While One From the Vault (1991) and the Dick's Picks series of CDs opened the Grateful Dead's vault of live recordings to fans in the early 1990s, the late Garcia's estate has only recently begun to mine its collection of archival recordings of his longtime side project.
Grateful Dead audio/video archivist David Lemieux said that although there is not enough tape for a Jerry Garcia Band series to rival the high-output Dick's Picks series, which now spawns four archival CDs per year, he can foresee a regular release of material, perhaps one album per year, by the Jerry Garcia Band and various other Garcia projects.
"The Jerry archive is significantly smaller than the Grateful Dead archive," Lemieux said from inside the legendary vault. "Jerry played in 15 to 20 different bands from 1970 to 1995, including [David] Grisman, New Riders of the Purple Sage, Legion of Mary, the Jerry [Garcia] Band. ... We don't have the quantity, but we have a broad variety of different bands."
Unlike Jerry Garcia Band (1991) and the posthumous How Sweet It Is ... (1997), both taken from the same set of 1990 concerts, the new double live Don't Let Go reaches far back into the JGB vault, chronicling Garcia's May 21, 1976, show at San Francisco's Orpheum Theater.
Garcia's band on Don't Let Go includes drummer Ron Tutt (an alumnus of Elvis Presley's band) and bassist John Kahn (the band's bass player throughout its history) as well as the husband-and-wife team of Keith Godcheaux (piano and vocals) and Donna Jean Godcheaux (vocals), on loan from the Grateful Dead.
Garcia's unpolished yet soulful vocals are paired with Donna Godcheaux's sweet, throaty harmonies on the introspective "Mission in the Rain," as well as on Dead favorites such as "Sugaree" and "They Love Each Other." The band rips up J.J. Cale's "After Midnight," hits a light, tight reggae on Jimmy Cliff's "Sitting in Limbo," joyful, optimistic gospel on Charles Johnson's "My Sisters and Brothers" and country rock 'n' roll on Delaney and Bonnie's "Long Way From Home."
Shining Star is a compilation of numerous live performances by the JGB's final lineup Garcia, Kahn, organ player Melvin Seals, drummer David Kemper and backup vocalists Gloria Jones and Jackie Labranch recorded between 1989 and 1993.
The 15-track disc will include covers of Jimmy Cliff's "Struggling Man," the Rolling Stones' "Let's Spend the Night Together," Van Morrison's "He Ain't Give You None" and Daniel Lanois' "The Maker."

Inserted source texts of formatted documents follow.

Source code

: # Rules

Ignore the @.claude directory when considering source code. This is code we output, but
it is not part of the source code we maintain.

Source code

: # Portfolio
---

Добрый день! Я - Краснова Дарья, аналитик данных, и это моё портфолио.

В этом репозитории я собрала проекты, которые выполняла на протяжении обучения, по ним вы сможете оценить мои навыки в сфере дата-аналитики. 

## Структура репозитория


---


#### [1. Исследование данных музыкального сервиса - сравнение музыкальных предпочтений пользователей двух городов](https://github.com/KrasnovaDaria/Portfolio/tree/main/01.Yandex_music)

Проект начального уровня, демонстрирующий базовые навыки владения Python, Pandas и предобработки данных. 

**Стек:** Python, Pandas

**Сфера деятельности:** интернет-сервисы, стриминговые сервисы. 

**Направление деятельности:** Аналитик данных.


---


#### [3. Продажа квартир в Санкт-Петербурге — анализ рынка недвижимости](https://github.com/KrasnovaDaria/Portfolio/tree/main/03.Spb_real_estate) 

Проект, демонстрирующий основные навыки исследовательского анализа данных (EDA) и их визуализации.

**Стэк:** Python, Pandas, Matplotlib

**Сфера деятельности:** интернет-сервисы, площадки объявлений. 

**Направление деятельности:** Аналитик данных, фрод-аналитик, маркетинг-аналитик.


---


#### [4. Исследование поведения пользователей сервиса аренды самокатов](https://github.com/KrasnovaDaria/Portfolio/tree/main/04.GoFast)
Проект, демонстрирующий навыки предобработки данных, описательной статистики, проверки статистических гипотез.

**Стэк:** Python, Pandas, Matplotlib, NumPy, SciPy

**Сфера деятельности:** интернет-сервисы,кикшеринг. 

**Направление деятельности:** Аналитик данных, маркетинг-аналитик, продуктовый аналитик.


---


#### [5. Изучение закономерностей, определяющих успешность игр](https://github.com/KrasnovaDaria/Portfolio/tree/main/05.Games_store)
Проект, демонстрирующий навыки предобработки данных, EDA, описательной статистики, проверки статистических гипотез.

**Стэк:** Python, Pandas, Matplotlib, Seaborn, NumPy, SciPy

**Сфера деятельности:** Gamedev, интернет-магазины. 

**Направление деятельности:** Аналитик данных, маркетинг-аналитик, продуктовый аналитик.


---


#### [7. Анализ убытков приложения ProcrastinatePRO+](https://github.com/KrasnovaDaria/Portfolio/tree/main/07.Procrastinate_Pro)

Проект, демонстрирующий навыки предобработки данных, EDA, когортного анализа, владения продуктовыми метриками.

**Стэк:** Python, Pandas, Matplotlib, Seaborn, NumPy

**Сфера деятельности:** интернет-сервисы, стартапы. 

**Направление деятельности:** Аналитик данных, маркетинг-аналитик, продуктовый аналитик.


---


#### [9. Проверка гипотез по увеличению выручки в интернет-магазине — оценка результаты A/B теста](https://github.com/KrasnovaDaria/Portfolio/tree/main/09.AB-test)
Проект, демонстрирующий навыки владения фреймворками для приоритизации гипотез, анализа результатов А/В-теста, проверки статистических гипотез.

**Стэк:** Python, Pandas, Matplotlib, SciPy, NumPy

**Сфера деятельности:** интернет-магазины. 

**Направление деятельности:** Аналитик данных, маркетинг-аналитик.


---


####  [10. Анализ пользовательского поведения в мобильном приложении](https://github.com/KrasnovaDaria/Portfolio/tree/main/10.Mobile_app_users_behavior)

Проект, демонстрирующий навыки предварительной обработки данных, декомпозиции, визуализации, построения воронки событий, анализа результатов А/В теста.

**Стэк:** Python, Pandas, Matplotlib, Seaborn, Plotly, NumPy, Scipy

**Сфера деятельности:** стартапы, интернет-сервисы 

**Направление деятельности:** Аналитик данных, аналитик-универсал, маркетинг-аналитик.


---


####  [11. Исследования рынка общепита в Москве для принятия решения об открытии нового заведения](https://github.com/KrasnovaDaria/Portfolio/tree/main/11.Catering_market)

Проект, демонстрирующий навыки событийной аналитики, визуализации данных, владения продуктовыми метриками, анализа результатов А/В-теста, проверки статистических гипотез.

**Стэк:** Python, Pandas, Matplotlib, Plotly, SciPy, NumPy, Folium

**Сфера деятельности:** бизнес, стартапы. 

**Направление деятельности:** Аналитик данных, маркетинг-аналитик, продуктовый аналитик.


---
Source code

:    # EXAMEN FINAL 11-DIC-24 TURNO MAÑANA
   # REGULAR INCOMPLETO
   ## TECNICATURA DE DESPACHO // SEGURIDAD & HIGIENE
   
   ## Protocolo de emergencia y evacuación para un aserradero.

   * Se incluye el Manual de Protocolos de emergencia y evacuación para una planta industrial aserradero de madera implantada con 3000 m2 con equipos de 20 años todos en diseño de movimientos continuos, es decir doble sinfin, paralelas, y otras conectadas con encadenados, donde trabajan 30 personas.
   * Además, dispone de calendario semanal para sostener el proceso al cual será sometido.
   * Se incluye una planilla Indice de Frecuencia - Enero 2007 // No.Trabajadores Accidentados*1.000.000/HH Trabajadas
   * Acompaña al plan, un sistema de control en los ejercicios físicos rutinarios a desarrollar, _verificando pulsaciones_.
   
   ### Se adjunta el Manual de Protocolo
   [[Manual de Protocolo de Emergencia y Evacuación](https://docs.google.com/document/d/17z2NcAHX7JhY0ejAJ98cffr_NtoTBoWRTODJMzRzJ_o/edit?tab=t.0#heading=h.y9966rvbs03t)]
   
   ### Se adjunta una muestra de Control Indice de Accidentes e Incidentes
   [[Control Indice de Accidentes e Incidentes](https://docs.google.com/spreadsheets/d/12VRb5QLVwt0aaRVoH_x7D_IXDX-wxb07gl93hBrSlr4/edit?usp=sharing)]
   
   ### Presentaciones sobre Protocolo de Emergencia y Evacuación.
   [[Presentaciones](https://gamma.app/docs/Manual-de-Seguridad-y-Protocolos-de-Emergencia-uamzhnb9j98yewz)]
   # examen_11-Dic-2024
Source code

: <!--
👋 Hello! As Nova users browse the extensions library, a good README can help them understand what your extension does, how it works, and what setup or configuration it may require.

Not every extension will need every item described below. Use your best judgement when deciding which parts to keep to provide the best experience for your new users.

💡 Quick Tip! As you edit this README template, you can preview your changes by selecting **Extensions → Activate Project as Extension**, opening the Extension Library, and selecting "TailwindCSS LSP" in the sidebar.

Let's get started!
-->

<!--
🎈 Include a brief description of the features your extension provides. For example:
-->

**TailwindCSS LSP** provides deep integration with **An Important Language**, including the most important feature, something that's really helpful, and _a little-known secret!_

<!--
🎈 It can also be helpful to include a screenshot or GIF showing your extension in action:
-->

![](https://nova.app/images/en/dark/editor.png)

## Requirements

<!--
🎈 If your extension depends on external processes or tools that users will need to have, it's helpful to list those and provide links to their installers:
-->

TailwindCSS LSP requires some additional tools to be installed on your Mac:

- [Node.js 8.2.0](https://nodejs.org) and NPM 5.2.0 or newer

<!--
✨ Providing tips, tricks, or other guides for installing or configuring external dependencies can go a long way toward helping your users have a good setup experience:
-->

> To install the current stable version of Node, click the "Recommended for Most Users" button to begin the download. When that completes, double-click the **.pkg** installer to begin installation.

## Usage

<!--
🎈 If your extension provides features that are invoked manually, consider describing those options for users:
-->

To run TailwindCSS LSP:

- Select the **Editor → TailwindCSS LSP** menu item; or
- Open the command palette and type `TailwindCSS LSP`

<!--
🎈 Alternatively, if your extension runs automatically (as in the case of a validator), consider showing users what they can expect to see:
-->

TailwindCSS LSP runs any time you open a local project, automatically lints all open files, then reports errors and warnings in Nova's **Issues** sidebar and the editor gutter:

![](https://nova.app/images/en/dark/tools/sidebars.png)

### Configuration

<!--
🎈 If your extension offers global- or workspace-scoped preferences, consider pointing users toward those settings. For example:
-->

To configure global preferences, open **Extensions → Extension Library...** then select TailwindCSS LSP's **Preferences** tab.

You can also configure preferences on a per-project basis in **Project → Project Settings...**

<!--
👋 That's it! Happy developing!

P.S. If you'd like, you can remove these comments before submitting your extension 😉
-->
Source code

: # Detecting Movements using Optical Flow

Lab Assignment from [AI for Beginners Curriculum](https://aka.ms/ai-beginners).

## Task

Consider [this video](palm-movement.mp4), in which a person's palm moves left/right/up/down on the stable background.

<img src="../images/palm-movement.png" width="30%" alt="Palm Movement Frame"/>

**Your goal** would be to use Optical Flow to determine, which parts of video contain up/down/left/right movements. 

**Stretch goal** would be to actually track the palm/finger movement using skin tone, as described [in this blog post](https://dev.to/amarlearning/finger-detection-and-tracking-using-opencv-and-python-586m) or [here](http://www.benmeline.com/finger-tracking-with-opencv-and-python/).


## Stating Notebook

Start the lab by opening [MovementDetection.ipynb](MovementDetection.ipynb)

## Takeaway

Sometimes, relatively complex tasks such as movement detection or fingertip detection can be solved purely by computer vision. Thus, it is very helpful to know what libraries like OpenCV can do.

There are also rumblings within the ever-busy Grateful Dead camp about a possible Garcia box set. Because Garcia's career spanned everything from jug band music to traditional bluegrass to sessions with jazz great Ornette Coleman; Crosby, Stills, Nash and Young; Jefferson Airplane; and Bruce Hornsby, the range of sonic and stylistic possibilities for a Garcia box is broad.
If the box set project remains on the back burner for too long, fans with a jones for Garcia's melodic six-string noodling will find Dick's Picks Volume 21 on sale alongside Shining Star on March 20. "Grateful Dawg," a film documenting Garcia's working friendship with mandolin virtuoso David Grisman, is also in the works.